(Saved entries)
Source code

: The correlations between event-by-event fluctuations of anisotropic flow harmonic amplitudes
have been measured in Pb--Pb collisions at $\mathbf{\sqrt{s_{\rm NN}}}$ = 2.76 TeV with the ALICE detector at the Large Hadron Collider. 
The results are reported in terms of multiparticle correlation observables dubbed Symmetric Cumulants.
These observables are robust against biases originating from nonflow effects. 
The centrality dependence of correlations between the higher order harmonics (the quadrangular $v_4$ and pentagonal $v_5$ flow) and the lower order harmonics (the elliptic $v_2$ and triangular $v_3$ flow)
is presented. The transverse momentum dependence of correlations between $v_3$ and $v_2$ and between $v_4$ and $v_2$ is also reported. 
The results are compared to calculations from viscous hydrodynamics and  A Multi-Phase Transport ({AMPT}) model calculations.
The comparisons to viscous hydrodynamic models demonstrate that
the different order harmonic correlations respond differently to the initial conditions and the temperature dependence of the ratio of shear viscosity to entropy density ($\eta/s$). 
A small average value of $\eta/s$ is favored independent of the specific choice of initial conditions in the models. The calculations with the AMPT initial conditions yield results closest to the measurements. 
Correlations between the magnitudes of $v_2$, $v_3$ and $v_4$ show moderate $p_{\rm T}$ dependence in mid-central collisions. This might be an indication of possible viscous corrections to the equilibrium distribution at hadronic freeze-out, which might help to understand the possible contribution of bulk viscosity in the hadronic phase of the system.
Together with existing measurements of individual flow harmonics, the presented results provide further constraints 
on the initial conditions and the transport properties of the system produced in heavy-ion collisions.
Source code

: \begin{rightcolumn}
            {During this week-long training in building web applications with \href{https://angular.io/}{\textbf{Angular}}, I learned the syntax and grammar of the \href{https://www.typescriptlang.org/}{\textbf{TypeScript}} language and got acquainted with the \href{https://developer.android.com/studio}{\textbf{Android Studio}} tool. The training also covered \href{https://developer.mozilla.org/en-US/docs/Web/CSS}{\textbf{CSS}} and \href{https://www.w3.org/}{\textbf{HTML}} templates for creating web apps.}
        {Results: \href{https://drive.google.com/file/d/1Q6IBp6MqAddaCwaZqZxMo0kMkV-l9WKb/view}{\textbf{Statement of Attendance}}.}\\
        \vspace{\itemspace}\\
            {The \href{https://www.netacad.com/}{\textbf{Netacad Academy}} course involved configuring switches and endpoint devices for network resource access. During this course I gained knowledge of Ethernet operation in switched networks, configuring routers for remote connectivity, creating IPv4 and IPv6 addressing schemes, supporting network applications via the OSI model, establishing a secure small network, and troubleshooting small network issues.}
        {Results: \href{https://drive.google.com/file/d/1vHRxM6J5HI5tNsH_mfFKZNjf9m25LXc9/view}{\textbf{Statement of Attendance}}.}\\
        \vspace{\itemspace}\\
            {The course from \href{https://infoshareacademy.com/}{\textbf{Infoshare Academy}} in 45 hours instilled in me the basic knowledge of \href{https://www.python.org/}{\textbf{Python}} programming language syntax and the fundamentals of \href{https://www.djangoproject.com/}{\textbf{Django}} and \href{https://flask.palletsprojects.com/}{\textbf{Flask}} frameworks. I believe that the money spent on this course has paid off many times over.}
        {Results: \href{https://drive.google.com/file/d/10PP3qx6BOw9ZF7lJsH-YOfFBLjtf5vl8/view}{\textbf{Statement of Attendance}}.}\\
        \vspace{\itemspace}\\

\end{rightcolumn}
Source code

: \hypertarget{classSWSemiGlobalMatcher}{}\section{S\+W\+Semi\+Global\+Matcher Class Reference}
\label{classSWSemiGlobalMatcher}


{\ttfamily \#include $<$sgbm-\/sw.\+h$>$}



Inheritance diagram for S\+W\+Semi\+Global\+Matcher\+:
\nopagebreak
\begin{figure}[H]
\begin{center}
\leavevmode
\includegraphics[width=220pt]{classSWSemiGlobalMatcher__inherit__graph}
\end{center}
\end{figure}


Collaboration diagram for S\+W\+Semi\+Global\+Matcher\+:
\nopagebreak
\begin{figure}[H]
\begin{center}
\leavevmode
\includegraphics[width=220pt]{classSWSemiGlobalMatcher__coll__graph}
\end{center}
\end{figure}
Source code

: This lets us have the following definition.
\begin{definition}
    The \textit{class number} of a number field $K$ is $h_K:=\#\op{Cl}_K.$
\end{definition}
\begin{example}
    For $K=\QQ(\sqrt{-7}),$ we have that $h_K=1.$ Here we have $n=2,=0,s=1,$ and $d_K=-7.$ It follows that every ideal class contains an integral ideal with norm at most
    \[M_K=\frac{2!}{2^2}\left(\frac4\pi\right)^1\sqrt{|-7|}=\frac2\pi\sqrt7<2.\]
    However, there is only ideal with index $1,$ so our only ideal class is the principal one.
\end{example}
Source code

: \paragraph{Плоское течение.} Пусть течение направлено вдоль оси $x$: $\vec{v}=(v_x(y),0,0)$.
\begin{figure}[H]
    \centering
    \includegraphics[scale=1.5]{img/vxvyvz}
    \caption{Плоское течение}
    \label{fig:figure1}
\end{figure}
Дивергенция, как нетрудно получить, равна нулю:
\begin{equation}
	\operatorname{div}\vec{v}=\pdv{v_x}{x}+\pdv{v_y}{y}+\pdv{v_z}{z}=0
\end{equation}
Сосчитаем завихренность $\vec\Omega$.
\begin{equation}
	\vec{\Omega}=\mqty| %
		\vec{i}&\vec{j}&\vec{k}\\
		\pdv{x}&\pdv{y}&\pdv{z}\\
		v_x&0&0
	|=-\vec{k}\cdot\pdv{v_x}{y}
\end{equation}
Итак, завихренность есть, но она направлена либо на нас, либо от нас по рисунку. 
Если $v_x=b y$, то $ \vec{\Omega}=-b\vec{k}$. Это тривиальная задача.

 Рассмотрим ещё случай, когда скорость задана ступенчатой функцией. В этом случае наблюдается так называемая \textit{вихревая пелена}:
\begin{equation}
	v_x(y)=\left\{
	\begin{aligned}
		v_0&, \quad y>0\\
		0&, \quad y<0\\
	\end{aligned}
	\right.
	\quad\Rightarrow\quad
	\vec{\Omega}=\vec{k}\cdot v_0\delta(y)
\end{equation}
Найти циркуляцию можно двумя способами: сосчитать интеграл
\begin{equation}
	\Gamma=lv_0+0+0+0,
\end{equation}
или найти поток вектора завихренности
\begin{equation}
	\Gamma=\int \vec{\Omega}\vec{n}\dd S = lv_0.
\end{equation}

§ **Task details**: From the entries, copy out each line containing the word "google".

§ **Answer for this exercise**:
        {Results: \href{https://drive.google.com/file/d/1Q6IBp6MqAddaCwaZqZxMo0kMkV-l9WKb/view}{\textbf{Statement of Attendance}}.}\\
        {Results: \href{https://drive.google.com/file/d/1vHRxM6J5HI5tNsH_mfFKZNjf9m25LXc9/view}{\textbf{Statement of Attendance}}.}\\
        {Results: \href{https://drive.google.com/file/d/10PP3qx6BOw9ZF7lJsH-YOfFBLjtf5vl8/view}{\textbf{Statement of Attendance}}.}\\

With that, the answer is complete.